[Action item]
Write out the listing below exactly, and omit any images you find in it.

== Dataset ==

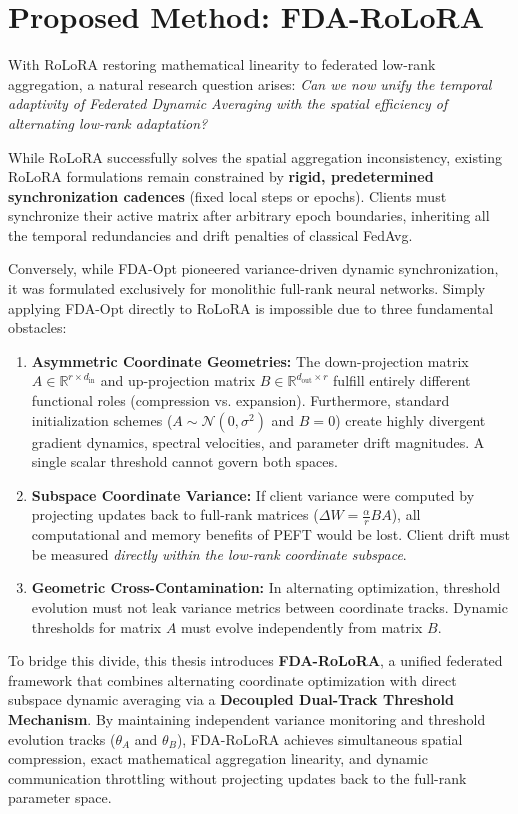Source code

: \section{Proposed Method: FDA-RoLoRA}
\label{sec:intro-fdarolora}
With RoLoRA restoring mathematical linearity to federated low-rank aggregation, a natural research question arises: \emph{Can we now unify the temporal adaptivity of Federated Dynamic Averaging with the spatial efficiency of alternating low-rank adaptation?}

While RoLoRA successfully solves the spatial aggregation inconsistency, existing RoLoRA formulations remain constrained by \textbf{rigid, predetermined synchronization cadences} (fixed local steps or epochs). Clients must synchronize their active matrix after arbitrary epoch boundaries, inheriting all the temporal redundancies and drift penalties of classical FedAvg.

Conversely, while FDA-Opt \cite{theologitis2025fda} pioneered variance-driven dynamic synchronization, it was formulated exclusively for monolithic full-rank neural networks. Simply applying FDA-Opt directly to RoLoRA is impossible due to three fundamental obstacles:
\begin{enumerate}
    \item \textbf{Asymmetric Coordinate Geometries:} The down-projection matrix $A \in \mathbb{R}^{r \times d_{\text{in}}}$ and up-projection matrix $B \in \mathbb{R}^{d_{\text{out}} \times r}$ fulfill entirely different functional roles (compression vs. expansion). Furthermore, standard initialization schemes ($A \sim \mathcal{N}(0, \sigma^2)$ and $B = 0$) create highly divergent gradient dynamics, spectral velocities, and parameter drift magnitudes. A single scalar threshold cannot govern both spaces.
    \item \textbf{Subspace Coordinate Variance:} If client variance were computed by projecting updates back to full-rank matrices ($\Delta W = \frac{\alpha}{r} BA$), all computational and memory benefits of PEFT would be lost. Client drift must be measured \emph{directly within the low-rank coordinate subspace}.
    \item \textbf{Geometric Cross-Contamination:} In alternating optimization, threshold evolution must not leak variance metrics between coordinate tracks. Dynamic thresholds for matrix $A$ must evolve independently from matrix $B$.
\end{enumerate}

To bridge this divide, this thesis introduces \textbf{FDA-RoLoRA}, a unified federated framework that combines alternating coordinate optimization with direct subspace dynamic averaging via a \textbf{Decoupled Dual-Track Threshold Mechanism}. By maintaining independent variance monitoring and threshold evolution tracks ($\theta_A$ and $\theta_B$), FDA-RoLoRA achieves simultaneous spatial compression, exact mathematical aggregation linearity, and dynamic communication throttling without projecting updates back to the full-rank parameter space.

===

[Solution to this task]
Source code

: \section{Proposed Method: FDA-RoLoRA}
\label{sec:intro-fdarolora}
With RoLoRA restoring mathematical linearity to federated low-rank aggregation, a natural research question arises: \emph{Can we now unify the temporal adaptivity of Federated Dynamic Averaging with the spatial efficiency of alternating low-rank adaptation?}

While RoLoRA successfully solves the spatial aggregation inconsistency, existing RoLoRA formulations remain constrained by \textbf{rigid, predetermined synchronization cadences} (fixed local steps or epochs). Clients must synchronize their active matrix after arbitrary epoch boundaries, inheriting all the temporal redundancies and drift penalties of classical FedAvg.

Conversely, while FDA-Opt \cite{theologitis2025fda} pioneered variance-driven dynamic synchronization, it was formulated exclusively for monolithic full-rank neural networks. Simply applying FDA-Opt directly to RoLoRA is impossible due to three fundamental obstacles:
\begin{enumerate}
    \item \textbf{Asymmetric Coordinate Geometries:} The down-projection matrix $A \in \mathbb{R}^{r \times d_{\text{in}}}$ and up-projection matrix $B \in \mathbb{R}^{d_{\text{out}} \times r}$ fulfill entirely different functional roles (compression vs. expansion). Furthermore, standard initialization schemes ($A \sim \mathcal{N}(0, \sigma^2)$ and $B = 0$) create highly divergent gradient dynamics, spectral velocities, and parameter drift magnitudes. A single scalar threshold cannot govern both spaces.
    \item \textbf{Subspace Coordinate Variance:} If client variance were computed by projecting updates back to full-rank matrices ($\Delta W = \frac{\alpha}{r} BA$), all computational and memory benefits of PEFT would be lost. Client drift must be measured \emph{directly within the low-rank coordinate subspace}.
    \item \textbf{Geometric Cross-Contamination:} In alternating optimization, threshold evolution must not leak variance metrics between coordinate tracks. Dynamic thresholds for matrix $A$ must evolve independently from matrix $B$.
\end{enumerate}

To bridge this divide, this thesis introduces \textbf{FDA-RoLoRA}, a unified federated framework that combines alternating coordinate optimization with direct subspace dynamic averaging via a \textbf{Decoupled Dual-Track Threshold Mechanism}. By maintaining independent variance monitoring and threshold evolution tracks ($\theta_A$ and $\theta_B$), FDA-RoLoRA achieves simultaneous spatial compression, exact mathematical aggregation linearity, and dynamic communication throttling without projecting updates back to the full-rank parameter space.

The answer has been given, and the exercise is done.